(Saved entries)
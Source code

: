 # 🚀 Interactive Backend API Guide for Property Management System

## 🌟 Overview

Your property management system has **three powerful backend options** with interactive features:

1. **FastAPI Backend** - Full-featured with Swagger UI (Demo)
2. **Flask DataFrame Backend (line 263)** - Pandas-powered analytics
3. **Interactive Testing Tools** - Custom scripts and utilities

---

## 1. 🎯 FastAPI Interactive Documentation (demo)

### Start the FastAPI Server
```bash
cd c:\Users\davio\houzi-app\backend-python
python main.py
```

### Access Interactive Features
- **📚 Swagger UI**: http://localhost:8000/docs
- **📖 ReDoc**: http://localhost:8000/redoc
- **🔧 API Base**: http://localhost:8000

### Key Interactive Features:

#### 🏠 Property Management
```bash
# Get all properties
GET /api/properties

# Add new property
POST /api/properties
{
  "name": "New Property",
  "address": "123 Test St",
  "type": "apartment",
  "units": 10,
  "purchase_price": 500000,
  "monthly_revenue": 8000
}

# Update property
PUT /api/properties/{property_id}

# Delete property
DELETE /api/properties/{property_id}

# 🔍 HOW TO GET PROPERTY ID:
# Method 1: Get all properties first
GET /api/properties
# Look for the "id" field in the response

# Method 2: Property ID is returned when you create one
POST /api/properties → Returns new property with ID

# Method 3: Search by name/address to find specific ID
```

Your assignment:
Every line above that holds the word "Swagger" needs to be copied.

Written answer:
1. **FastAPI Backend** - Full-featured with Swagger UI (Demo)
- **📚 Swagger UI**: http://localhost:8000/docs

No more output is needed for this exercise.